What you are asked to do:
Write the entries below out again without a single difference.

[Plain-text document sources]
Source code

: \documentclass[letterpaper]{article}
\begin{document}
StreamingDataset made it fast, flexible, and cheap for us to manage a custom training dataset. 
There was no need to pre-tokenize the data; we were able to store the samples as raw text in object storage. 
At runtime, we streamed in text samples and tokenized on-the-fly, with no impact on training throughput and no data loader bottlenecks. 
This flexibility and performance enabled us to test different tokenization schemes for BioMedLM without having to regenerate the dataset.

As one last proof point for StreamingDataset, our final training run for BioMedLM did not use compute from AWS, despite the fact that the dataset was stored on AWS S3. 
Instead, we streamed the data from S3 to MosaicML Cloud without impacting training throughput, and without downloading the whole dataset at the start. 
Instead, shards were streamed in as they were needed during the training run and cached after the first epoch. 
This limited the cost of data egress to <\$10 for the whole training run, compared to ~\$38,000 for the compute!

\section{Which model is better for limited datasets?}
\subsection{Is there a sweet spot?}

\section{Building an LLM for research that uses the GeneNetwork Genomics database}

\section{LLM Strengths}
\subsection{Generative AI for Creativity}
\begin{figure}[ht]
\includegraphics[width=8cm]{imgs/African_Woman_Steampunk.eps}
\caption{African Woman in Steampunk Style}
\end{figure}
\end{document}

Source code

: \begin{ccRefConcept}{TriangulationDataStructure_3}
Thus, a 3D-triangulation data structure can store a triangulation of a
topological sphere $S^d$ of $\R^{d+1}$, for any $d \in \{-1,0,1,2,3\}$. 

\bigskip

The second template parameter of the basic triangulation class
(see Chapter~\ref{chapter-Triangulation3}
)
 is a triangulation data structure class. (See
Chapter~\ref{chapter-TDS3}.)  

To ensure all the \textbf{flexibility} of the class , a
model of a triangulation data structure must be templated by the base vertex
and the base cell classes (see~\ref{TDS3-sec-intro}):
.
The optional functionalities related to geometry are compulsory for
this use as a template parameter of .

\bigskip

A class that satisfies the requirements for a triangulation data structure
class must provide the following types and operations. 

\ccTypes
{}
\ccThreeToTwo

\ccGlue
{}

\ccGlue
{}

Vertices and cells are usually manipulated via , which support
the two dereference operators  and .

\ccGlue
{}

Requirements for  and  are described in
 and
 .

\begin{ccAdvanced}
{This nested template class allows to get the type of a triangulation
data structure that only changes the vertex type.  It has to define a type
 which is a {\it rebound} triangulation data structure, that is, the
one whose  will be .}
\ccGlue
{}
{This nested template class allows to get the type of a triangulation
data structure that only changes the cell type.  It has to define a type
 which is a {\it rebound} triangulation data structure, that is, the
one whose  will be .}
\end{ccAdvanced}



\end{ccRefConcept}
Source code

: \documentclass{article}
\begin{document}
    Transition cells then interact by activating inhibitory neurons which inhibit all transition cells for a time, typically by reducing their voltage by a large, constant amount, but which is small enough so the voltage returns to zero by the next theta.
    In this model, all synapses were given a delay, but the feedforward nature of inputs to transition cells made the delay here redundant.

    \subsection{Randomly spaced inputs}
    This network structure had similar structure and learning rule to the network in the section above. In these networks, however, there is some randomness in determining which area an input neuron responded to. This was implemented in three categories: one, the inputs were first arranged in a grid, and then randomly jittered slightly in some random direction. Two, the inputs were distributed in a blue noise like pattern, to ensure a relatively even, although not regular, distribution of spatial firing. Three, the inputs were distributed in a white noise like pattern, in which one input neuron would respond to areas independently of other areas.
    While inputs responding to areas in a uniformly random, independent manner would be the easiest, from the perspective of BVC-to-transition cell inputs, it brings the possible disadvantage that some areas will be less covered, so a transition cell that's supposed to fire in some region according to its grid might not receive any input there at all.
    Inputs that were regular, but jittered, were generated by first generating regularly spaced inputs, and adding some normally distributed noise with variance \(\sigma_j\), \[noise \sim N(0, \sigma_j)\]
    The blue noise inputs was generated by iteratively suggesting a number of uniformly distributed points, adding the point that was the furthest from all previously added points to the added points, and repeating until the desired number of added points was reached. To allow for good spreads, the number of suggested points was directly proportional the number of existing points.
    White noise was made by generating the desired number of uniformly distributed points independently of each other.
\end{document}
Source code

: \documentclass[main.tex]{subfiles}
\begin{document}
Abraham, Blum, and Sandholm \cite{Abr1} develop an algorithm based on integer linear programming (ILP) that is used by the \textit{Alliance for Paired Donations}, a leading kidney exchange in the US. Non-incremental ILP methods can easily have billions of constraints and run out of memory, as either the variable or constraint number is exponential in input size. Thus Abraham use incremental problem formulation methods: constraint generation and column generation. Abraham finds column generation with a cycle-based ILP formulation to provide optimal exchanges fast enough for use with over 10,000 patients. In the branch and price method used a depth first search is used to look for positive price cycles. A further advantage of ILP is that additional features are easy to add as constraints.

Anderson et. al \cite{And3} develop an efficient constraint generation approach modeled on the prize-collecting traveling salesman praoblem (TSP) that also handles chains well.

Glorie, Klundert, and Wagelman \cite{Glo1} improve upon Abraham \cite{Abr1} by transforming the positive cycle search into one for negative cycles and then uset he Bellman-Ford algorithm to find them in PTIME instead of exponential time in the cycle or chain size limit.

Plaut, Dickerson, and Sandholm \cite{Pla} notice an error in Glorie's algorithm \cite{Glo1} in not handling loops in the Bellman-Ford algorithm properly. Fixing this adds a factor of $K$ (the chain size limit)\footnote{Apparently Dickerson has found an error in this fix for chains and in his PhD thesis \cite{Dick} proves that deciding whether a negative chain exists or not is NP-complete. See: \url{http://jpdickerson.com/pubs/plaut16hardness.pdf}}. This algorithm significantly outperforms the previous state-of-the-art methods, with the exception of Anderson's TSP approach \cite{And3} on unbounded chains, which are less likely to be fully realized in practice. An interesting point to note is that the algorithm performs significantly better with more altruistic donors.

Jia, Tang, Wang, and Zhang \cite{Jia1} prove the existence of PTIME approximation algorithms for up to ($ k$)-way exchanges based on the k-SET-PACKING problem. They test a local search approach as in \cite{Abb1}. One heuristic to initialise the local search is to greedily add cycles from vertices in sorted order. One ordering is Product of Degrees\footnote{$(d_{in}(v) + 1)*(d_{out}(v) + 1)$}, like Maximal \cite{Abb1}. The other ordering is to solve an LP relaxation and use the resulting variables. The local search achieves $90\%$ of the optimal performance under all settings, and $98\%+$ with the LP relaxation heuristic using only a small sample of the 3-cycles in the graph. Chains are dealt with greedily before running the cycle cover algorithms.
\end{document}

Solution to the problem:
Source code

: \documentclass[letterpaper]{article}
\begin{document}
StreamingDataset made it fast, flexible, and cheap for us to manage a custom training dataset. 
There was no need to pre-tokenize the data; we were able to store the samples as raw text in object storage. 
At runtime, we streamed in text samples and tokenized on-the-fly, with no impact on training throughput and no data loader bottlenecks. 
This flexibility and performance enabled us to test different tokenization schemes for BioMedLM without having to regenerate the dataset.

As one last proof point for StreamingDataset, our final training run for BioMedLM did not use compute from AWS, despite the fact that the dataset was stored on AWS S3. 
Instead, we streamed the data from S3 to MosaicML Cloud without impacting training throughput, and without downloading the whole dataset at the start. 
Instead, shards were streamed in as they were needed during the training run and cached after the first epoch. 
This limited the cost of data egress to <\$10 for the whole training run, compared to ~\$38,000 for the compute!

\section{Which model is better for limited datasets?}
\subsection{Is there a sweet spot?}

\section{Building an LLM for research that uses the GeneNetwork Genomics database}

\section{LLM Strengths}
\subsection{Generative AI for Creativity}
\begin{figure}[ht]
\includegraphics[width=8cm]{imgs/African_Woman_Steampunk.eps}
\caption{African Woman in Steampunk Style}
\end{figure}
\end{document}

Source code

: \begin{ccRefConcept}{TriangulationDataStructure_3}
Thus, a 3D-triangulation data structure can store a triangulation of a
topological sphere $S^d$ of $\R^{d+1}$, for any $d \in \{-1,0,1,2,3\}$. 

\bigskip

The second template parameter of the basic triangulation class
(see Chapter~\ref{chapter-Triangulation3}
)
 is a triangulation data structure class. (See
Chapter~\ref{chapter-TDS3}.)  

To ensure all the \textbf{flexibility} of the class , a
model of a triangulation data structure must be templated by the base vertex
and the base cell classes (see~\ref{TDS3-sec-intro}):
.
The optional functionalities related to geometry are compulsory for
this use as a template parameter of .

\bigskip

A class that satisfies the requirements for a triangulation data structure
class must provide the following types and operations. 

\ccTypes
{}
\ccThreeToTwo

\ccGlue
{}

\ccGlue
{}

Vertices and cells are usually manipulated via , which support
the two dereference operators  and .

\ccGlue
{}

Requirements for  and  are described in
 and
 .

\begin{ccAdvanced}
{This nested template class allows to get the type of a triangulation
data structure that only changes the vertex type.  It has to define a type
 which is a {\it rebound} triangulation data structure, that is, the
one whose  will be .}
\ccGlue
{}
{This nested template class allows to get the type of a triangulation
data structure that only changes the cell type.  It has to define a type
 which is a {\it rebound} triangulation data structure, that is, the
one whose  will be .}
\end{ccAdvanced}



\end{ccRefConcept}
Source code

: \documentclass{article}
\begin{document}
    Transition cells then interact by activating inhibitory neurons which inhibit all transition cells for a time, typically by reducing their voltage by a large, constant amount, but which is small enough so the voltage returns to zero by the next theta.
    In this model, all synapses were given a delay, but the feedforward nature of inputs to transition cells made the delay here redundant.

    \subsection{Randomly spaced inputs}
    This network structure had similar structure and learning rule to the network in the section above. In these networks, however, there is some randomness in determining which area an input neuron responded to. This was implemented in three categories: one, the inputs were first arranged in a grid, and then randomly jittered slightly in some random direction. Two, the inputs were distributed in a blue noise like pattern, to ensure a relatively even, although not regular, distribution of spatial firing. Three, the inputs were distributed in a white noise like pattern, in which one input neuron would respond to areas independently of other areas.
    While inputs responding to areas in a uniformly random, independent manner would be the easiest, from the perspective of BVC-to-transition cell inputs, it brings the possible disadvantage that some areas will be less covered, so a transition cell that's supposed to fire in some region according to its grid might not receive any input there at all.
    Inputs that were regular, but jittered, were generated by first generating regularly spaced inputs, and adding some normally distributed noise with variance \(\sigma_j\), \[noise \sim N(0, \sigma_j)\]
    The blue noise inputs was generated by iteratively suggesting a number of uniformly distributed points, adding the point that was the furthest from all previously added points to the added points, and repeating until the desired number of added points was reached. To allow for good spreads, the number of suggested points was directly proportional the number of existing points.
    White noise was made by generating the desired number of uniformly distributed points independently of each other.
\end{document}
Source code

: \documentclass[main.tex]{subfiles}
\begin{document}
Abraham, Blum, and Sandholm \cite{Abr1} develop an algorithm based on integer linear programming (ILP) that is used by the \textit{Alliance for Paired Donations}, a leading kidney exchange in the US. Non-incremental ILP methods can easily have billions of constraints and run out of memory, as either the variable or constraint number is exponential in input size. Thus Abraham use incremental problem formulation methods: constraint generation and column generation. Abraham finds column generation with a cycle-based ILP formulation to provide optimal exchanges fast enough for use with over 10,000 patients. In the branch and price method used a depth first search is used to look for positive price cycles. A further advantage of ILP is that additional features are easy to add as constraints.

Anderson et. al \cite{And3} develop an efficient constraint generation approach modeled on the prize-collecting traveling salesman praoblem (TSP) that also handles chains well.

Glorie, Klundert, and Wagelman \cite{Glo1} improve upon Abraham \cite{Abr1} by transforming the positive cycle search into one for negative cycles and then uset he Bellman-Ford algorithm to find them in PTIME instead of exponential time in the cycle or chain size limit.

Plaut, Dickerson, and Sandholm \cite{Pla} notice an error in Glorie's algorithm \cite{Glo1} in not handling loops in the Bellman-Ford algorithm properly. Fixing this adds a factor of $K$ (the chain size limit)\footnote{Apparently Dickerson has found an error in this fix for chains and in his PhD thesis \cite{Dick} proves that deciding whether a negative chain exists or not is NP-complete. See: \url{http://jpdickerson.com/pubs/plaut16hardness.pdf}}. This algorithm significantly outperforms the previous state-of-the-art methods, with the exception of Anderson's TSP approach \cite{And3} on unbounded chains, which are less likely to be fully realized in practice. An interesting point to note is that the algorithm performs significantly better with more altruistic donors.

Jia, Tang, Wang, and Zhang \cite{Jia1} prove the existence of PTIME approximation algorithms for up to ($ k$)-way exchanges based on the k-SET-PACKING problem. They test a local search approach as in \cite{Abb1}. One heuristic to initialise the local search is to greedily add cycles from vertices in sorted order. One ordering is Product of Degrees\footnote{$(d_{in}(v) + 1)*(d_{out}(v) + 1)$}, like Maximal \cite{Abb1}. The other ordering is to solve an LP relaxation and use the resulting variables. The local search achieves $90\%$ of the optimal performance under all settings, and $98\%+$ with the LP relaxation heuristic using only a small sample of the 3-cycles in the graph. Chains are dealt with greedily before running the cycle cover algorithms.
\end{document}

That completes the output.